Nasir Abbas_mantan JIBerbatasan langsung dengan Malaysia membuat posisi Kaltim strategis di mata teroris. Penjagaan perbatasan dan administrasi kependudukan yang lebih longgar, membuat bahan peledak dan anggota teroris mudah masuk. Pintu gerbang bagi para teroris menyelundupkan bahan peledak, yakni melalui Nunukan. Itulah pengakuan Nasir Abbas, salah satu mantan petinggi Jamaah Islamiyah (JI).

Dia mengungkapkan banyak fakta, soal jaringan teroris, di hadapan unsur muspida se-Kaltim, saat menjadi narasumber dalam Lokakarya Antisipasi terhadap Serangan Teroris di Kantor Gubernur, Samarinda, (27/7) kemarin.

Dikatakan Nasir, selain pintu masuk di Nunukan lebih mudah ditembus, sistem imigrasi dan kependudukan di utara Kaltim ini lebih longgar. “Bahkan, saya bisa memperoleh beberapa kartu identitas dan paspor,” ujar warga negara Malaysia ini.

Menurutnya, anggapan bahwa Kaltim sebagai tempat pelarian kurang tepat. Pasalnya, hanya Ali Imron saja yang tertangkap di Kaltim. Ali Imron adalah salah satu pelaku Bom Bali I yang menewaskan 202 orang. Dia tertangkap di Pulau Berukang, Kaltim ketika hendak kabur ke luar negeri.
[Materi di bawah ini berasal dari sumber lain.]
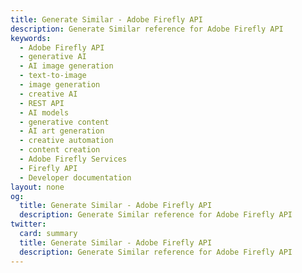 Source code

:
 ```yaml
---
title: Generate Similar - Adobe Firefly API
description: Generate Similar reference for Adobe Firefly API
keywords:
  - Adobe Firefly API
  - generative AI
  - AI image generation
  - text-to-image
  - image generation
  - creative AI
  - REST API
  - AI models
  - generative content
  - AI art generation
  - creative automation
  - content creation
  - Adobe Firefly Services
  - Firefly API
  - Developer documentation
layout: none
og:
  title: Generate Similar - Adobe Firefly API
  description: Generate Similar reference for Adobe Firefly API
twitter:
  card: summary
  title: Generate Similar - Adobe Firefly API
  description: Generate Similar reference for Adobe Firefly API
---
```


<RedoclyAPIBlock src="/firefly-services/docs/generate_object_composite_v3.json" width="600px" disableSidebar scrollYOffset={64} generateCodeSamples="languages: [{lang: 'curl'}]" />
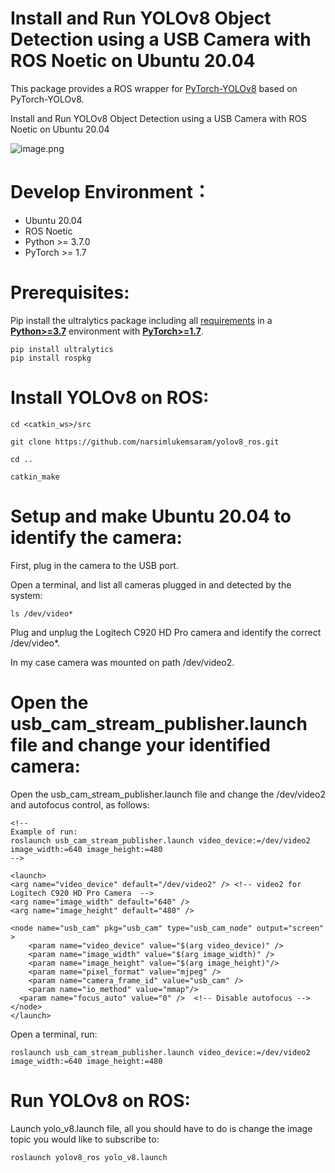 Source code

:# Install and Run YOLOv8 Object Detection using a USB Camera with ROS Noetic on Ubuntu 20.04

This package provides a ROS wrapper for [PyTorch-YOLOv8](https://github.com/ultralytics/ultralytics) based on PyTorch-YOLOv8. 

Install and Run YOLOv8 Object Detection using a USB Camera with ROS Noetic on Ubuntu 20.04

![image.png](media/image.png)

# Develop Environment：
- Ubuntu 20.04
- ROS Noetic
- Python >= 3.7.0
- PyTorch >= 1.7

# Prerequisites:

Pip install the ultralytics package including all [requirements](https://github.com/ultralytics/ultralytics/blob/main/requirements.txt) in a [**Python>=3.7**](https://www.python.org/) environment with [**PyTorch>=1.7**](https://pytorch.org/get-started/locally/).

```
pip install ultralytics
pip install rospkg
```

# Install YOLOv8 on ROS:

```
cd <catkin_ws>/src

git clone https://github.com/narsimlukemsaram/yolov8_ros.git

cd ..

catkin_make

```

# Setup and make Ubuntu 20.04 to identify the camera:

First, plug in the camera to the USB port.

Open a terminal, and list all cameras plugged in and detected by the system:

```
ls /dev/video*
```

Plug and unplug the Logitech C920 HD Pro camera and identify the correct /dev/video*.

In my case camera was mounted on path /dev/video2.

# Open the usb_cam_stream_publisher.launch file and change your identified camera:

Open the usb_cam_stream_publisher.launch file and change the /dev/video2 and autofocus control, as follows:

```
<!--
Example of run:
roslaunch usb_cam_stream_publisher.launch video_device:=/dev/video2 image_width:=640 image_height:=480
-->

<launch>
<arg name="video_device" default="/dev/video2" /> <!-- video2 for Logitech C920 HD Pro Camera  -->
<arg name="image_width" default="640" />
<arg name="image_height" default="480" />

<node name="usb_cam" pkg="usb_cam" type="usb_cam_node" output="screen" >
	<param name="video_device" value="$(arg video_device)" />
	<param name="image_width" value="$(arg image_width)" />
	<param name="image_height" value="$(arg image_height)"/>
	<param name="pixel_format" value="mjpeg" />
	<param name="camera_frame_id" value="usb_cam" />
	<param name="io_method" value="mmap"/>
  <param name="focus_auto" value="0" />  <!-- Disable autofocus -->
</node>
</launch>
```

Open a terminal, run:

```
roslaunch usb_cam_stream_publisher.launch video_device:=/dev/video2 image_width:=640 image_height:=480
```

# Run YOLOv8 on ROS:

Launch yolo_v8.launch file, all you should have to do is change the image topic you would like to subscribe to:

```
roslaunch yolov8_ros yolo_v8.launch
```
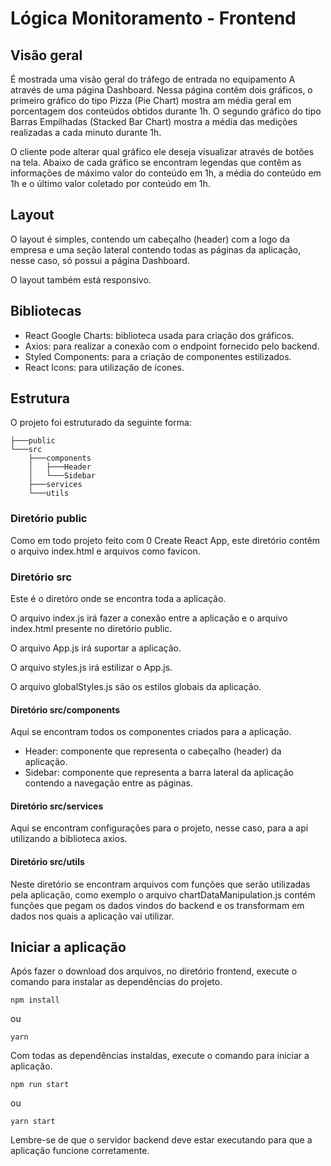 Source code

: # Lógica Monitoramento - Frontend

## Visão geral

É mostrada uma visão geral do tráfego de entrada no equipamento A através de uma página Dashboard. Nessa página contêm dois gráficos, o primeiro gráfico do tipo Pizza (Pie Chart) mostra am média geral em porcentagem dos conteúdos obtidos durante 1h. O segundo gráfico do tipo Barras Empilhadas (Stacked Bar Chart) mostra a média das medições realizadas a cada minuto durante 1h.

O cliente pode alterar qual gráfico ele deseja visualizar através de botões na tela. Abaixo de cada gráfico se encontram legendas que contêm as informações de máximo valor do conteúdo em 1h, a média do conteúdo em 1h e o último valor coletado por conteúdo em 1h.

## Layout

O layout é simples, contendo um cabeçalho (header) com a logo da empresa e uma seção lateral contendo todas as páginas da aplicação, nesse caso, só possui a página Dashboard.

O layout também está responsivo.

## Bibliotecas

- React Google Charts: biblioteca usada para criação dos gráficos.
- Axios: para realizar a conexão com o endpoint fornecido pelo backend.
- Styled Components: para a criação de componentes estilizados.
- React Icons: para utilização de ícones.

## Estrutura

O projeto foi estruturado da seguinte forma:

```shell
├───public
└───src
    ├───components
    │   ├───Header
    │   └───Sidebar
    ├───services
    └───utils
```

### Diretório public

Como em todo projeto feito com 0 Create React App, este diretório contêm o arquivo index.html e arquivos como favicon.

### Diretório src

Este é o diretóro onde se encontra toda a aplicação.

O arquivo index.js irá fazer a conexão entre a aplicação e o arquivo index.html presente no diretório	public.

O arquivo App.js irá suportar a aplicação.

O arquivo styles.js irá estilizar o App.js.

O arquivo globalStyles.js são os estilos globais da aplicação.

#### Diretório src/components

Aqui se encontram todos os componentes criados para a aplicação.

- Header: componente que representa o cabeçalho (header) da aplicação.
- Sidebar: componente que representa a barra lateral da aplicação contendo a navegação entre as páginas.

#### Diretório src/services

Aqui se encontram configurações para o projeto, nesse caso, para a api utilizando a biblioteca axios.

#### Diretório src/utils

Neste diretório se encontram arquivos com funções que serão utilizadas pela aplicação, como exemplo o arquivo chartDataManipulation.js contém funções que pegam os dados vindos do backend e os transformam em dados nos quais a aplicação vai utilizar.

## Iniciar a aplicação

Após fazer o download dos arquivos, no diretório frontend, execute o comando para instalar as dependências do projeto.

```shell
npm install
```
ou
```shell
yarn
```

Com todas as dependências instaldas, execute o comando para iniciar a aplicação.

```shell
npm run start
```
ou
```shell
yarn start
```

Lembre-se de que o servidor backend deve estar executando para que a aplicação funcione corretamente.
Terakhir, 9 Mei lalu, Densus 88 membekuk Kasiman Marindra alias Usamah alias Abu Zar alias Salim alias Udin di Gunung Samarinda, Balikpapan Utara. Dia merupakan tersangka penyerang pos Brimob Polda Kaltim di Desa Loki, Kabupaten Seram Bagian Barat, Maluku, pada Senin, 16 Mei 2005 sekitar pukul 03.00 WIT. Lima personel Brimob Polda Kaltim tewas, yakni Bripol Ronny Susanto, Bripol Hasanuddin, Bripol Teguh Aristianto, Briptu Slamet Harianto, dan Bharada Damanik.

Dari tangan Abu Zar, ditemukan dokumen berisi rencana menembak Presiden SBY, mengebom Istana Negara, dan membajak pesawat lalu ditabrakkan di gedung tertinggi di Jakarta.

Nasir Abbas menyebut, Kaltim lebih cocok dijadikan tempat transit dan pintu masuk dari Malaysia dan Filipina.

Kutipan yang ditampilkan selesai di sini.